### Task data
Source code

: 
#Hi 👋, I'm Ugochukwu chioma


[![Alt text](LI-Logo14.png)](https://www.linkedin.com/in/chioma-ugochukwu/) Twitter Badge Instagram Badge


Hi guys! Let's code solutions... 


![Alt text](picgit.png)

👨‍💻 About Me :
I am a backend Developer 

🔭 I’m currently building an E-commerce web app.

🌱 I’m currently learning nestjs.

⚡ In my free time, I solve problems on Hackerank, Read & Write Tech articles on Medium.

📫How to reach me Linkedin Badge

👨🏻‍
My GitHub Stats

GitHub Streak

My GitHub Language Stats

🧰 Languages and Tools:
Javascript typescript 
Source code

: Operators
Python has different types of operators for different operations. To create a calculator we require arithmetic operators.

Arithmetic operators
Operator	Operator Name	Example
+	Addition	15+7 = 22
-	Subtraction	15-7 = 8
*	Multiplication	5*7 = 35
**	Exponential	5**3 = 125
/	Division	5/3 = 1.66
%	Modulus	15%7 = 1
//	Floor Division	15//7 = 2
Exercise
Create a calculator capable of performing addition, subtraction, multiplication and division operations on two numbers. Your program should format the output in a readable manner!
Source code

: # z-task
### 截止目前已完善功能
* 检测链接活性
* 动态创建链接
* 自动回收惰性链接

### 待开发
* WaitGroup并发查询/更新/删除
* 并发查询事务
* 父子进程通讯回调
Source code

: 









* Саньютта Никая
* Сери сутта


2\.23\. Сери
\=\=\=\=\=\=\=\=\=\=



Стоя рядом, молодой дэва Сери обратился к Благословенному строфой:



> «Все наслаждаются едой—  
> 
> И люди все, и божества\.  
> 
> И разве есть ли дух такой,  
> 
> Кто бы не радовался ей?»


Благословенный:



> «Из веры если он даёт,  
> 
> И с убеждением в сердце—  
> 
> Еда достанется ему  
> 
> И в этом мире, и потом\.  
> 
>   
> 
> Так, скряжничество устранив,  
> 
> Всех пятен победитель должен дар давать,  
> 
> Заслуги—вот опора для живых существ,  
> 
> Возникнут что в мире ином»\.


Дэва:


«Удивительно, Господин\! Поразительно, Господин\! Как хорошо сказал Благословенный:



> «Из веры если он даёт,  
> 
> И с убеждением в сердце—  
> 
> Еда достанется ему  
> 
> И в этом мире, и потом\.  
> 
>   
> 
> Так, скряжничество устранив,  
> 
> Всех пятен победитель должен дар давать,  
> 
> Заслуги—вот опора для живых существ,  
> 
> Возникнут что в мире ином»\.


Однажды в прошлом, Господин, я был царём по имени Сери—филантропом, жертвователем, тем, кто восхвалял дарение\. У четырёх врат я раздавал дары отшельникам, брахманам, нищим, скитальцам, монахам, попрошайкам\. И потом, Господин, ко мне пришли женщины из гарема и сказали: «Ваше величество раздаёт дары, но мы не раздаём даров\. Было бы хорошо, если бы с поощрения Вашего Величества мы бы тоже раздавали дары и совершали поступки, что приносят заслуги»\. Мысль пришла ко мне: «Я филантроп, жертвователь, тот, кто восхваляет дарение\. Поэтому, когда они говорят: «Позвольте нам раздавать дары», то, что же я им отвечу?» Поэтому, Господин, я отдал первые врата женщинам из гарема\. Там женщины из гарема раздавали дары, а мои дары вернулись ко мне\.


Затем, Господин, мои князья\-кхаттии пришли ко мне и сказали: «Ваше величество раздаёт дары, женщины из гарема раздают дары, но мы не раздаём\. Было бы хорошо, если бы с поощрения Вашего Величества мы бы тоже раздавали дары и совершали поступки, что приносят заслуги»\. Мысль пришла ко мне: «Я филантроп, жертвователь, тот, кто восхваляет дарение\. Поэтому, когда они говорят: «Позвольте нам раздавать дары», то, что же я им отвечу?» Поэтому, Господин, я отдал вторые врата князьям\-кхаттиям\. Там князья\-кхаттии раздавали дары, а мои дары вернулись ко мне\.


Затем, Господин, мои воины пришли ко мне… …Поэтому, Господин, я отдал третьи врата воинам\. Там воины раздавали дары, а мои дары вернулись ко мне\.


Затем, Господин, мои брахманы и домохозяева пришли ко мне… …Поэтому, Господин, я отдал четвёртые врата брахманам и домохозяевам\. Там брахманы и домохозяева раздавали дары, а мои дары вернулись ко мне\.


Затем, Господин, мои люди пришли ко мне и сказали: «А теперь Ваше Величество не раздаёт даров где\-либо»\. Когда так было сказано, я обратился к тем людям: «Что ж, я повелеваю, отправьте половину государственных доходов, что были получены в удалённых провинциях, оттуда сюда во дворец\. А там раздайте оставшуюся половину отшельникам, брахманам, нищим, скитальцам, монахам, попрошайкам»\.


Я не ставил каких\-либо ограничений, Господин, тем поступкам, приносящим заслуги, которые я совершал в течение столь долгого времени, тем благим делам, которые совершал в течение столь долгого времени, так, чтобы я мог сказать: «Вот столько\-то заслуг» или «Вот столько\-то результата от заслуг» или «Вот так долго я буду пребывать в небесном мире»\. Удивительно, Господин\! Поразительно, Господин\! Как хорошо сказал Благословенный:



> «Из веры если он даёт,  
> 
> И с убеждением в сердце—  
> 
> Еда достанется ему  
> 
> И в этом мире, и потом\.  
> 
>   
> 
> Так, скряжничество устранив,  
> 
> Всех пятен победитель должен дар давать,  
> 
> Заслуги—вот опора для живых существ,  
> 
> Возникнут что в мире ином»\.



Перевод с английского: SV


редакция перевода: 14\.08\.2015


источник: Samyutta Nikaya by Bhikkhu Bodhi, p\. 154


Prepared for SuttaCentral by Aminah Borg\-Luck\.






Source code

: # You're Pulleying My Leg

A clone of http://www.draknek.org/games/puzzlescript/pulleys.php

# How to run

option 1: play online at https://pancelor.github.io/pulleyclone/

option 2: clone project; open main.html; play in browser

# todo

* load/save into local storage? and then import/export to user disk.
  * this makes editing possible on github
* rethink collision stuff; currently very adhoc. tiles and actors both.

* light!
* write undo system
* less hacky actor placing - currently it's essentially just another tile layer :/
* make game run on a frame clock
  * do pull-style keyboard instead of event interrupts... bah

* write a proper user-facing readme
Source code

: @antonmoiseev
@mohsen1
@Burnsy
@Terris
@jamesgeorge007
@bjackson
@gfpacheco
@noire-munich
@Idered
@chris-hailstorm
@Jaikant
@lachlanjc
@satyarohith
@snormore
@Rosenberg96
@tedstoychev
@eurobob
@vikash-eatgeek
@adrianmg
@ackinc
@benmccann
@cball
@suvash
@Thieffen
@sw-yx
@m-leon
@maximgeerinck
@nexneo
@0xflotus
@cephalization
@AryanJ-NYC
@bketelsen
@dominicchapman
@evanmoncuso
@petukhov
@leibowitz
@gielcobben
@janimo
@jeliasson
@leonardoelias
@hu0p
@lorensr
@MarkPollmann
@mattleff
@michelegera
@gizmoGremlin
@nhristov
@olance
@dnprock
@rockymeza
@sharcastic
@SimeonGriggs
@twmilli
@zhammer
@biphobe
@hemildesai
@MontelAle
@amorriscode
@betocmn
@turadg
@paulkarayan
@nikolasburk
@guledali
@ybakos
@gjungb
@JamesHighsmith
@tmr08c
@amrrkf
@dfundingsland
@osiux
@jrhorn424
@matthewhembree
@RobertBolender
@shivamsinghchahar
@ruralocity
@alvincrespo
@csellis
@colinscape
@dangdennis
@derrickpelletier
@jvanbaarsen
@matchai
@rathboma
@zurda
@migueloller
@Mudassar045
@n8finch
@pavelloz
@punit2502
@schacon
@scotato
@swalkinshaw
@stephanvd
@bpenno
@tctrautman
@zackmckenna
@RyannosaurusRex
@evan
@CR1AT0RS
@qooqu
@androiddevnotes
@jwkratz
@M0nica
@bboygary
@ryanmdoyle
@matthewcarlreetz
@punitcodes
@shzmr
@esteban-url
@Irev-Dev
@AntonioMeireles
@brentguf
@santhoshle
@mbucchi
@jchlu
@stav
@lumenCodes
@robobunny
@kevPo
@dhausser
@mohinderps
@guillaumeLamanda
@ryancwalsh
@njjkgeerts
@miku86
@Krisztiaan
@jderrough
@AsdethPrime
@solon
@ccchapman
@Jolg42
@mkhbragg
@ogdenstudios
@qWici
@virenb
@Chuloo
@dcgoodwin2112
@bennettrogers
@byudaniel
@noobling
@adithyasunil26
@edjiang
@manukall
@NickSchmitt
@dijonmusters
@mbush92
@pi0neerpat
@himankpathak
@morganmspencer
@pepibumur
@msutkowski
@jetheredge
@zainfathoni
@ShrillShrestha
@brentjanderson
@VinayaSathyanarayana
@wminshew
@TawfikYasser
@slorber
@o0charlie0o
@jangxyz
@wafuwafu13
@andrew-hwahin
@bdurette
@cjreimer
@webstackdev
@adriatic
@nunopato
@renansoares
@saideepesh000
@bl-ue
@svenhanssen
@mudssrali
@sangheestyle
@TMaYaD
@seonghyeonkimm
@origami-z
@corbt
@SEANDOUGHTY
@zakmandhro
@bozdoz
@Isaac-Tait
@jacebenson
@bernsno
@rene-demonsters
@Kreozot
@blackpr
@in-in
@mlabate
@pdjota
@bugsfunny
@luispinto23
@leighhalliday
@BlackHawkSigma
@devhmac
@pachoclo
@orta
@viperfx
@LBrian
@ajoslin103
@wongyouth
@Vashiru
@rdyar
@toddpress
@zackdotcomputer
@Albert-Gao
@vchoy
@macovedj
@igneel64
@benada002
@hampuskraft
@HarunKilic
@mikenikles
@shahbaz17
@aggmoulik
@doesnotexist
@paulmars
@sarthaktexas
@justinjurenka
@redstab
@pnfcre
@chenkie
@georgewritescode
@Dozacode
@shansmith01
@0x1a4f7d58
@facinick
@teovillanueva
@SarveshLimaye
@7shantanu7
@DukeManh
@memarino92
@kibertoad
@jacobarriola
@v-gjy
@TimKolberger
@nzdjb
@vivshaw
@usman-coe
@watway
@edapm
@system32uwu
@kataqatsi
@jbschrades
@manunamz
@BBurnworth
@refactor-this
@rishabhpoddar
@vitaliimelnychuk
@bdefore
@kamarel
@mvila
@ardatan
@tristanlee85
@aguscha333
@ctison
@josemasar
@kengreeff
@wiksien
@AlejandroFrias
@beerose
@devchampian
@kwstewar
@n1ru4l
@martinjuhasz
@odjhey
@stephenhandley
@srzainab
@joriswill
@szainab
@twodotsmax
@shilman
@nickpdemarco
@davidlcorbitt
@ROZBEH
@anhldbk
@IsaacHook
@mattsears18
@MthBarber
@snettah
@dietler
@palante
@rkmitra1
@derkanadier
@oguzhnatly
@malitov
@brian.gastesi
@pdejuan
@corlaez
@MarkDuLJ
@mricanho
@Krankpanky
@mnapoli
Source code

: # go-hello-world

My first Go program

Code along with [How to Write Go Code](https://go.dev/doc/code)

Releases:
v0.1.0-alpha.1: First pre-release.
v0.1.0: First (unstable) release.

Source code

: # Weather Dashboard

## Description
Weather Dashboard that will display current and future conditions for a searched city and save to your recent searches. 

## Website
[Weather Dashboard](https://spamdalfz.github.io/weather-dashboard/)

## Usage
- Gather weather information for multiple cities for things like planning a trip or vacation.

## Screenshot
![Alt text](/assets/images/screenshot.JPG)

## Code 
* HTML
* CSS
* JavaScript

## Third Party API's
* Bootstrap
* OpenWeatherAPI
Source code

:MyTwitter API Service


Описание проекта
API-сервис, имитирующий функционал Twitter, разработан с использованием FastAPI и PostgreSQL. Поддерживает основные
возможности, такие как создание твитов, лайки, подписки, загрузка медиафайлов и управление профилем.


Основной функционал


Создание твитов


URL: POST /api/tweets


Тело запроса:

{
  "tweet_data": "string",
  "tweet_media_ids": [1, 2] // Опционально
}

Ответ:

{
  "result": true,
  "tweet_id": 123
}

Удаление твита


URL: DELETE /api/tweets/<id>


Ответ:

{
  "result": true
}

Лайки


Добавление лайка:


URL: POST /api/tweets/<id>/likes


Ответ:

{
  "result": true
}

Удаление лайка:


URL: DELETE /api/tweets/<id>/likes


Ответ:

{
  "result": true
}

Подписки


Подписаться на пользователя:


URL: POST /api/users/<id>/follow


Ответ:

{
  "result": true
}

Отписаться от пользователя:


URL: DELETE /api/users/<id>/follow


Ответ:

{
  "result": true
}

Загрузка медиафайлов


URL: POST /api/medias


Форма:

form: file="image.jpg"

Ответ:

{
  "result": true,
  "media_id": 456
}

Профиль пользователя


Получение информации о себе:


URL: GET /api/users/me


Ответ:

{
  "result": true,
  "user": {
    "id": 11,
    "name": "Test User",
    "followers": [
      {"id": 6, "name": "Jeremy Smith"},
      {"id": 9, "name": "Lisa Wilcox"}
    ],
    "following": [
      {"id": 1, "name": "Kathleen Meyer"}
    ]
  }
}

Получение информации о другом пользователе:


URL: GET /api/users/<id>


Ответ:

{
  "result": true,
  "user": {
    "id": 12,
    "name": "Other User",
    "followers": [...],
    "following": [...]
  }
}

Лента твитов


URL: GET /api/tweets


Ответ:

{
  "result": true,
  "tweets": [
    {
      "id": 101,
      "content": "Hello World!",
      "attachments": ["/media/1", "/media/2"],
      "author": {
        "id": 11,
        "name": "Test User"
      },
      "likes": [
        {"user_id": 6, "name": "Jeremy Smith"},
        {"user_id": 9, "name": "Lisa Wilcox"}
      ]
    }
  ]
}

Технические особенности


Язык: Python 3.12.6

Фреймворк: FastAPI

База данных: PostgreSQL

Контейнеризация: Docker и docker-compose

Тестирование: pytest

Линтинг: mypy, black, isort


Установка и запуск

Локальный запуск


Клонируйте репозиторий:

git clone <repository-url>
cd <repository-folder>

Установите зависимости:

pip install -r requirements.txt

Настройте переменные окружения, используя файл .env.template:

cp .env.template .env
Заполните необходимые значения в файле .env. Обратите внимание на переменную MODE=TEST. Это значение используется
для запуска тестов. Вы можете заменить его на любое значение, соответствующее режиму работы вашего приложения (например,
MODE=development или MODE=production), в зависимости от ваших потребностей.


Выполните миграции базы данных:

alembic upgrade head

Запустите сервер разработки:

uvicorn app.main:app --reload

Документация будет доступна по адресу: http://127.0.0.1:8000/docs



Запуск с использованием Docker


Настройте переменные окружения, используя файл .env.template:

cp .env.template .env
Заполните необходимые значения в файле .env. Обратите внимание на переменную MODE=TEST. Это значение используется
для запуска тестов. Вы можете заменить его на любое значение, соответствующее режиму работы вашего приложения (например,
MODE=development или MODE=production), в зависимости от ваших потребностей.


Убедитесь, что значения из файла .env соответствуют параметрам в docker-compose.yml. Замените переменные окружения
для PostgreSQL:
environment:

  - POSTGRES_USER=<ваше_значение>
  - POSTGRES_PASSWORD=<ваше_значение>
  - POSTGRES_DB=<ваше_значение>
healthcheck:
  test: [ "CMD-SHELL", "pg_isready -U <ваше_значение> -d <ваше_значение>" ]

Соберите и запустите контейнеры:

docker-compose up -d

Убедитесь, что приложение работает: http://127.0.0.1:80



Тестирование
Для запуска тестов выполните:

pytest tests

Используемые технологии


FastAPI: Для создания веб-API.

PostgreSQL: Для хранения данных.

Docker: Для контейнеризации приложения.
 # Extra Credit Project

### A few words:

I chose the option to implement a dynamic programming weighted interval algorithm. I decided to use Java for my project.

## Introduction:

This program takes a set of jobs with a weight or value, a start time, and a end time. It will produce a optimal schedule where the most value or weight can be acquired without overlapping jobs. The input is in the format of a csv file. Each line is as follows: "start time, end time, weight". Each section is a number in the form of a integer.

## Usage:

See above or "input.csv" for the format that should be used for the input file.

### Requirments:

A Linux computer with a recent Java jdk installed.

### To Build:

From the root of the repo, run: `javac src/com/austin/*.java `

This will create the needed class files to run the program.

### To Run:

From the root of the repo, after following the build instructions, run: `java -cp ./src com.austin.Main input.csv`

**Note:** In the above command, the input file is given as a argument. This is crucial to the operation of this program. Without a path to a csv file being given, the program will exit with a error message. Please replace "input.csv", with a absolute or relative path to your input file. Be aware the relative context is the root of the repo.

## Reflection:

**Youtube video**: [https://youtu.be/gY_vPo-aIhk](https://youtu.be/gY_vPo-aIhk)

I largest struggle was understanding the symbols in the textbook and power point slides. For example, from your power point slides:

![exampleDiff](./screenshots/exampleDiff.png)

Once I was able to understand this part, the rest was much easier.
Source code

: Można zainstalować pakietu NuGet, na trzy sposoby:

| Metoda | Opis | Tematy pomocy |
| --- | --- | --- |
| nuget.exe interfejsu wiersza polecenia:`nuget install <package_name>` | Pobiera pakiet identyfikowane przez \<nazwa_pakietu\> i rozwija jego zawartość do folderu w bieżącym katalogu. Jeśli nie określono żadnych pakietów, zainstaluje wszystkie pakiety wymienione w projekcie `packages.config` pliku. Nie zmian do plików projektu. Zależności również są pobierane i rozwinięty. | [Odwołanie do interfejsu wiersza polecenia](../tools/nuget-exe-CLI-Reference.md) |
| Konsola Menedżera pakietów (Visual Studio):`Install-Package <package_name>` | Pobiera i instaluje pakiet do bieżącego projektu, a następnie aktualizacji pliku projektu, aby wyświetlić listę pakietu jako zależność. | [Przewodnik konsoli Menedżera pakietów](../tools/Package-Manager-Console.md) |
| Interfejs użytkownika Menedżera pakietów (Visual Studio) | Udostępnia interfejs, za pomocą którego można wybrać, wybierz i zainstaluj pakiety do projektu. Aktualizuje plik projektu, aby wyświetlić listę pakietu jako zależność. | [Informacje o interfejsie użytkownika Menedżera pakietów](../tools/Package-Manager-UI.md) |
######
▶ _Exercise_
Beginning with the very first line of the material, please return exactly each line down to and including the one with "My GitHub Language Stats".

▶ _The completed task_
Source code

: 
#Hi 👋, I'm Ugochukwu chioma


[![Alt text](LI-Logo14.png)](https://www.linkedin.com/in/chioma-ugochukwu/) Twitter Badge Instagram Badge


Hi guys! Let's code solutions... 


![Alt text](picgit.png)

👨‍💻 About Me :
I am a backend Developer 

🔭 I’m currently building an E-commerce web app.

🌱 I’m currently learning nestjs.

⚡ In my free time, I solve problems on Hackerank, Read & Write Tech articles on Medium.

📫How to reach me Linkedin Badge

👨🏻‍
My GitHub Stats

GitHub Streak

My GitHub Language Stats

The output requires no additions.